While this study yields valuable findings on the moderating effects of family functioning and resource support on career calling and academic burnout, its limitations must be noted. First, this was a cross-sectional study, and a causal relationship between the research variables could not be deduced. A longitudinal study should be conducted in the future to address this limitation. Second, considering the costs, resources, and actual situation, we did not survey representative medical schools in various regions of China, which may have made the sample less representative. Future studies should expand their selection of medical schools to more regions, to improve sample representativeness. Third, despite the strict quality control measures, uncertainty biases in the collection of online data cannot be ruled out. Fourth, the questionnaire did not include any items that explicitly prompted participants to indicate a perceived level of impact on their academic lives or medical school experiences. In the future, an intervention study could be an interesting research direction, which will provide opportunities to conduct an in-depth exploration of some of the present study’s findings regarding career calling, family functioning, resource support, and demographics variables’ impact on academic burnout.

Conclusions

In summary, academic burnout among Chinese medical students reached a relatively high level during the controlled COVID-19 pandemic. Sex, major, academic performance ranking, monthly living expenses, physical health, and sleep quality are among the demographic factors that influence academic burnout among Chinese medical students. In the post-pandemic era, schools should pay more attention to these factors and devise appropriate measures to prevent academic burnout among Chinese medical students in the face of a risk society.
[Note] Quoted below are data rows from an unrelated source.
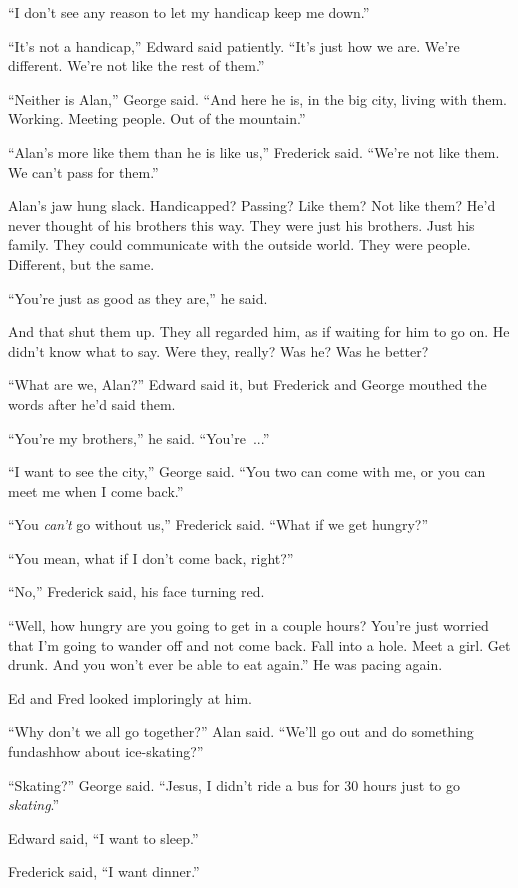 ``I don't see any reason to let my handicap keep me down.''

``It's not a handicap,'' Edward said patiently.  ``It's just how we
are.  We're different.  We're not like the rest of them.''

``Neither is Alan,'' George said.  ``And here he is, in the big city,
living with them.  Working.  Meeting people.  Out of the mountain.''

``Alan's more like them than he is like us,'' Frederick said.  ``We're
not like them.  We can't pass for them.''

Alan's jaw hung slack.  Handicapped?  Passing?  Like them?  Not like
them?  He'd never thought of his brothers this way.  They were just
his brothers.  Just his family.  They could communicate with the
outside world.  They were people.  Different, but the same.

``You're just as good as they are,'' he said.

And that shut them up.  They all regarded him, as if waiting for him
to go on.  He didn't know what to say.  Were they, really?  Was he? 
Was he better?

``What are we, Alan?'' Edward said it, but Frederick and George
mouthed the words after he'd said them.

``You're my brothers,'' he said.  ``You're~...''

``I want to see the city,'' George said.  ``You two can come with me,
or you can meet me when I come back.''

``You \textit{can't} go without us,'' Frederick said.  ``What if we
get hungry?''

``You mean, what if I don't come back, right?''

``No,'' Frederick said, his face turning red.

``Well, how hungry are you going to get in a couple hours?  You're
just worried that I'm going to wander off and not come back.  Fall
into a hole.  Meet a girl.  Get drunk.  And you won't ever be able to
eat again.'' He was pacing again.

Ed and Fred looked imploringly at him.

``Why don't we all go together?'' Alan said.  ``We'll go out and do
something fundash{}how about ice-skating?''

``Skating?'' George said.  ``Jesus, I didn't ride a bus for 30 hours
just to go \textit{skating}.''

Edward said, ``I want to sleep.''

Frederick said, ``I want dinner.''

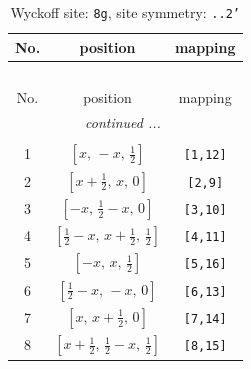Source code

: \documentclass[fleqn,8pt]{jsarticle}
\begin{document}
\renewcommand{\arraystretch}{1.2}
\begin{longtable}{ccc}
\caption{Wyckoff site: {\tt 8g}, site symmetry: {\tt ..2'}}
 \\
 \hline \hline
No. & position & mapping \\ \hline \endfirsthead

\multicolumn{2}{l}{\tablename\ \thetable{}} \\
 \hline \hline
No. & position & mapping \\ \hline \endhead

 \hline \hline
\multicolumn{2}{r}{\footnotesize\it continued ...} \\ \endfoot

 \hline \hline
\multicolumn{2}{r}{} \\ \endlastfoot

1 & $\left[ x,\, - x,\, \frac{1}{2} \right]$ & {\tt [1,12]} \\ \hline
2 & $\left[ x + \frac{1}{2},\, x,\, 0 \right]$ & {\tt [2,9]} \\ \hline
3 & $\left[ - x,\, \frac{1}{2} - x,\, 0 \right]$ & {\tt [3,10]} \\ \hline
4 & $\left[ \frac{1}{2} - x,\, x + \frac{1}{2},\, \frac{1}{2} \right]$ & {\tt [4,11]} \\ \hline
5 & $\left[ - x,\, x,\, \frac{1}{2} \right]$ & {\tt [5,16]} \\ \hline
6 & $\left[ \frac{1}{2} - x,\, - x,\, 0 \right]$ & {\tt [6,13]} \\ \hline
7 & $\left[ x,\, x + \frac{1}{2},\, 0 \right]$ & {\tt [7,14]} \\ \hline
8 & $\left[ x + \frac{1}{2},\, \frac{1}{2} - x,\, \frac{1}{2} \right]$ & {\tt [8,15]} \\
\end{longtable}
\renewcommand{\arraystretch}{1.2}
\end{document}
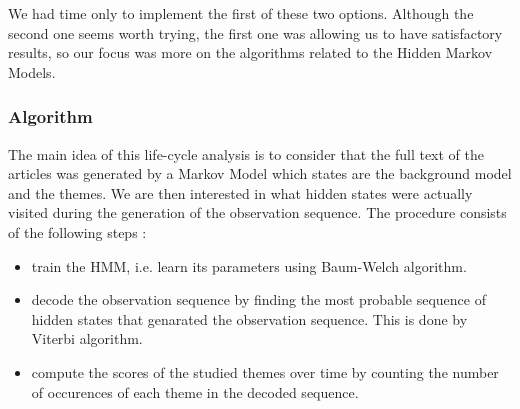 We had time only to implement the first of these two options. Although the second one seems worth trying, the first one was allowing us to have satisfactory results, so our focus was more on the algorithms related to the Hidden Markov Models.


\subsubsection*{Algorithm}
The main idea of this life-cycle analysis is to consider that the full text of the articles was generated by a Markov Model which states are the background model and the themes. We are then interested in what hidden states were actually visited during the generation of the observation sequence. The procedure consists of the following steps :

\begin{itemize}
\item train the HMM, i.e. learn its parameters using Baum-Welch algorithm.
\item decode the observation sequence by finding the most probable sequence of hidden states that genarated the observation sequence. This is done by Viterbi algorithm.
\item compute the scores of the studied themes over time by counting the number of occurences of each theme in the decoded sequence.
\end{itemize}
Further, during the controlled COVID-19 pandemic, career calling, family functioning, and resource support were negatively correlated with academic burnout, and family functioning and resource support can strengthen the association between career calling and academic burnout. Our study highlights the importance of career-calling education in preventing relatively high levels of academic burnout among Chinese medical students in the face of a risk society. Integrating career calling into medical education in the post-pandemic era could be a viable approach. Additionally, during the controlled COVID-19 pandemic, family functioning and resource support can reduce reliance on career calling to reduce academic burnout. This enlightens us that, in the post-pandemic era, medical schools should supplement family functioning from the side with school support and provide them with sufficient smart learning resources, which plays an important role in preventing relatively high levels of academic burnout among medical students in the face of a risk society. Although the COVID-19 pandemic has entered the post-pandemic stage, other risks in the risk society may still lead to academic burnout among medical students, which still needs attention.

Ethical approval

This study obeyed the guidelines of the Declaration of Helsinki, and this study involving human participants were reviewed and approved by the Institutional Review Board of Harbin Medical University10.13039/100010722 (ECHMU: HMU202072). Because online approach couldn’t receive the written informed consent, verbal informed consent for survey was approved by the ECHMU and obtained from each participates.

Authors’ contributions

Conceptualization, Zhang S.-E. and Cao D.-P.; Data curation, Wang Y.-P.; Formal analysis, Lu, F; Funding acquisition, Zhang S.-E. and Cao D.-P.; Investigation, Wang, Z.-J., Liu, X.-N., Zhao C.-X. and Lu, F; Methodology, He J.-J.; Project administration, Zhao C.-X.; Resources, Zhao C.-X.; Software, He J.-J., Liu, X.-N. and Wang, Z.-J.; Supervision, Zhang S.-E. and Cao D.-P.; Visualization, He J.-J.; Writing – original draft, He J.-J.; Writing – review & editing, Wang Y.-P. and Zhang S.-E. All authors had read and approved the final manuscript. He J.-J. is the first author, and Wang, Z.-J. is the co-first author.

Acknowledgments

The authors would like to thank all the students and teammates who assisted in obtaining written informed consent for the survey and in distributing questionnaires to the subjects. We would like to thank Editage (http://www.editage.cn) for English language editing.

Disclosure statement

No potential conflict of interest was reported by the author(s).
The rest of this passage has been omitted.